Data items

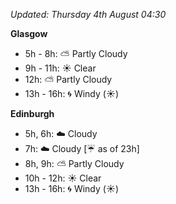 *Updated: Thursday 4th August 04:30*

**Glasgow**

* 5h - 8h: :partly_sunny: Partly Cloudy
* 9h - 11h: :sunny: Clear
* 12h: :partly_sunny: Partly Cloudy
* 13h - 16h: :cyclone: Windy (:sunny:)

**Edinburgh**

* 5h, 6h: :cloud: Cloudy
* 7h: :cloud: Cloudy [:umbrella: as of 23h]
* 8h, 9h: :partly_sunny: Partly Cloudy
* 10h - 12h: :sunny: Clear
* 13h - 16h: :cyclone: Windy (:sunny:)
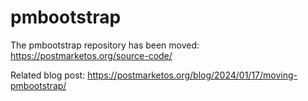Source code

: # pmbootstrap

The pmbootstrap repository has been moved:
https://postmarketos.org/source-code/

Related blog post:
https://postmarketos.org/blog/2024/01/17/moving-pmbootstrap/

What to do
Return the lines above that include the string "blog".

Output of the exercise
Related blog post:
https://postmarketos.org/blog/2024/01/17/moving-pmbootstrap/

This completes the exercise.